Excerpted records below:
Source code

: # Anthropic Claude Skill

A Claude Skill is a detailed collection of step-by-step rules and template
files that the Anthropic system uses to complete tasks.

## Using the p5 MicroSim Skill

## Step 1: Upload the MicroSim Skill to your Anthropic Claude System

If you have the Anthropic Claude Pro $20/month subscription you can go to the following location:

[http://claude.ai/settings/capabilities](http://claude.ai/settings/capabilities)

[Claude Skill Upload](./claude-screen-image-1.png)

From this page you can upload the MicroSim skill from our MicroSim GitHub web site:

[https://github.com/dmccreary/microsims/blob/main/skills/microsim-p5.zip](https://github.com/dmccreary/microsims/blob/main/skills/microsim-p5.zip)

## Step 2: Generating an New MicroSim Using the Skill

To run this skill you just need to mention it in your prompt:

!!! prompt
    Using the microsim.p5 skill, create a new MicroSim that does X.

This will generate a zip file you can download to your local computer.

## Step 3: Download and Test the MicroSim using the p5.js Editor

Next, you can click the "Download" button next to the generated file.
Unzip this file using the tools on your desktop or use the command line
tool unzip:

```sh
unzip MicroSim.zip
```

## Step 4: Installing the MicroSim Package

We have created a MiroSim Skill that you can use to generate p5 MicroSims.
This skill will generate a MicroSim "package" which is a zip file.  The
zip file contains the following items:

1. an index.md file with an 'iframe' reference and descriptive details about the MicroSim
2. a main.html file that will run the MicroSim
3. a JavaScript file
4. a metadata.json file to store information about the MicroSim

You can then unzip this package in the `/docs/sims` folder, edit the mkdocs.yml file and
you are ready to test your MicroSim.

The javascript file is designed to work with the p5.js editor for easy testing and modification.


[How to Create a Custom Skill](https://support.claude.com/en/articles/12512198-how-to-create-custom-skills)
End of Excerpted records.
Excerpted records below:
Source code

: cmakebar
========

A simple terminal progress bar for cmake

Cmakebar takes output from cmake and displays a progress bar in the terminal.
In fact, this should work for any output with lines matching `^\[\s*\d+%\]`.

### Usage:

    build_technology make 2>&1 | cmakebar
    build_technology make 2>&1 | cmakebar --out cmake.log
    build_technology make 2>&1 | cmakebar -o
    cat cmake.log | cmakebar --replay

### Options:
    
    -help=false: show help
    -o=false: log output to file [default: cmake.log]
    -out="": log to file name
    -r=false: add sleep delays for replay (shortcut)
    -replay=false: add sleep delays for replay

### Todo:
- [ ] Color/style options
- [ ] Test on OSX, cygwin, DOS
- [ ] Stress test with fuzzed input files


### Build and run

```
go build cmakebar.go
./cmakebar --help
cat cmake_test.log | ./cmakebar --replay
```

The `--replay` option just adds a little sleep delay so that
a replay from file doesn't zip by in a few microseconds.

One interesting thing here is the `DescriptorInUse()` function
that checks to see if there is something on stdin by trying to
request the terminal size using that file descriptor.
End of Excerpted records.
Excerpted records below:
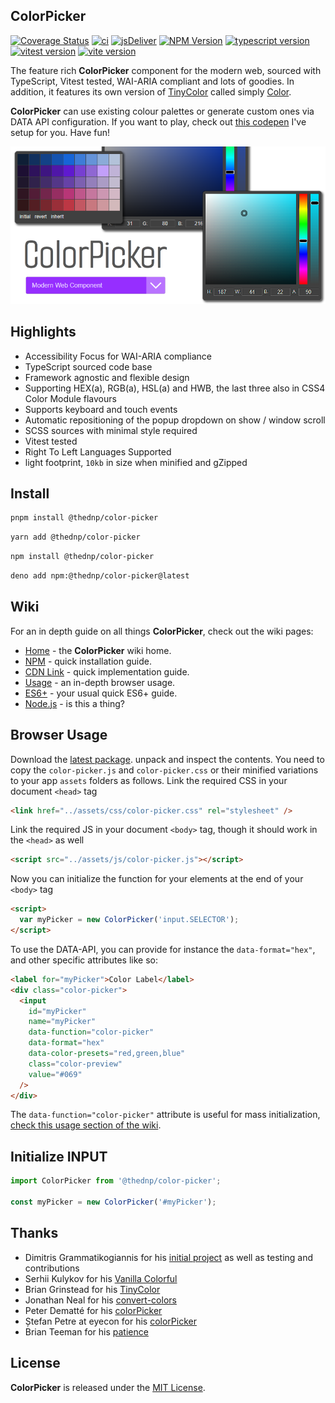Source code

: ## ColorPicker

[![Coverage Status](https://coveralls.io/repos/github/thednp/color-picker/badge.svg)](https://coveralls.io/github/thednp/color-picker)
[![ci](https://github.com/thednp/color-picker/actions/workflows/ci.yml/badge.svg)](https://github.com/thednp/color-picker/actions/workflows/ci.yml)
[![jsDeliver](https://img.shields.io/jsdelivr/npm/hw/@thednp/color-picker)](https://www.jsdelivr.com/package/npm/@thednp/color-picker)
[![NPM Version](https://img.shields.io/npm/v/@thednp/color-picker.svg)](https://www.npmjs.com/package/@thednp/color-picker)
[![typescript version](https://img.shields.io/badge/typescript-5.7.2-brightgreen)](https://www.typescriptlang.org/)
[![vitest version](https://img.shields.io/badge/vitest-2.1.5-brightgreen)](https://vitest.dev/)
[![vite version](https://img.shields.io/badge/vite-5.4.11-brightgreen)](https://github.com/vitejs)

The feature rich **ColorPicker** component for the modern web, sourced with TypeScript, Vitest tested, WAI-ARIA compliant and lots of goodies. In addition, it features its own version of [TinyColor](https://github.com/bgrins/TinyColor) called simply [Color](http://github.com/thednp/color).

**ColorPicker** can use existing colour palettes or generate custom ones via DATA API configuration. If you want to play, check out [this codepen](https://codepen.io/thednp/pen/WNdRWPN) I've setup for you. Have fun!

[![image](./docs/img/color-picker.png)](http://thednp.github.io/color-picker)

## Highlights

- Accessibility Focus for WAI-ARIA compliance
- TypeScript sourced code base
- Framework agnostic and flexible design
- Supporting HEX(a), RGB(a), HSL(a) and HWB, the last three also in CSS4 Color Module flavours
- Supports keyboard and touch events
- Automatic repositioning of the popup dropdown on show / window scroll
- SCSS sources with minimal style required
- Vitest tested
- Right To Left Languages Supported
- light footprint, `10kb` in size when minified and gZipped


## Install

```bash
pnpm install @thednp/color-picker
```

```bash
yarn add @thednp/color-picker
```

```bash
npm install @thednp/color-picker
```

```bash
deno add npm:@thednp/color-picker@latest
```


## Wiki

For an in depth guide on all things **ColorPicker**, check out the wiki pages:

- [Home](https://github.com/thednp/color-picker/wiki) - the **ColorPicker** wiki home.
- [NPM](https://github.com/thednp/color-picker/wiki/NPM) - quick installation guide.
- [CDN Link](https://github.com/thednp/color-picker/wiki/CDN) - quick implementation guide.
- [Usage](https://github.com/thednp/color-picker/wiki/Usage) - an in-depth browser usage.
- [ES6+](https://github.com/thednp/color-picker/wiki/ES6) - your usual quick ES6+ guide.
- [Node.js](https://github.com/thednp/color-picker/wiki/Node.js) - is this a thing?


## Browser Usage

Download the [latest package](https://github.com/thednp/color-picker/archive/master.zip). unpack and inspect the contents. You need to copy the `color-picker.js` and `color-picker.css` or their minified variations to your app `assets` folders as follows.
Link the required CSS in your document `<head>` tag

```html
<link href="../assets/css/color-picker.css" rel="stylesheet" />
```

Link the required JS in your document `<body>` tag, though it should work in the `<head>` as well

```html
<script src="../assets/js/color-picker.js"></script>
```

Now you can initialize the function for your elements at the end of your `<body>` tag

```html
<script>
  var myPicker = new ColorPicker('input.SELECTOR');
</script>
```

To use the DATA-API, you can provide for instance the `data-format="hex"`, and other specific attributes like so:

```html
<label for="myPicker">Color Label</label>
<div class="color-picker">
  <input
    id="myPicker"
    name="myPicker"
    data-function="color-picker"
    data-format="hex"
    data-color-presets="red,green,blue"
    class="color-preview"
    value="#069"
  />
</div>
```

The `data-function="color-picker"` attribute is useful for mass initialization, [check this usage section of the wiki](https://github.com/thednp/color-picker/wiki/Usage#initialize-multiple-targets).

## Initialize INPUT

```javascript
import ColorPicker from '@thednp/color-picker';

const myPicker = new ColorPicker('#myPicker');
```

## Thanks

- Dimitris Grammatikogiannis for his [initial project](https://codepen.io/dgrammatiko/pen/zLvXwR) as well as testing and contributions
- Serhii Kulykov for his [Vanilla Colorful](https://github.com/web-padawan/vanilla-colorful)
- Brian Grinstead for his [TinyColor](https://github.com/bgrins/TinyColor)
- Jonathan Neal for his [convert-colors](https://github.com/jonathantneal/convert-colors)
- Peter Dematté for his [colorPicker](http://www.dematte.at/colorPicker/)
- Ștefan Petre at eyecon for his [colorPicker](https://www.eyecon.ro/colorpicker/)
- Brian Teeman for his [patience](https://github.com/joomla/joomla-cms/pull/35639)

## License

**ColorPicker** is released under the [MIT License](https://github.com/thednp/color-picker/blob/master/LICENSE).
End of Excerpted records.
▶ _Brief_:
Scan the entries above for the string "terminal" and copy each line that contains it.

▶ _Output_:
A simple terminal progress bar for cmake
Cmakebar takes output from cmake and displays a progress bar in the terminal.
request the terminal size using that file descriptor.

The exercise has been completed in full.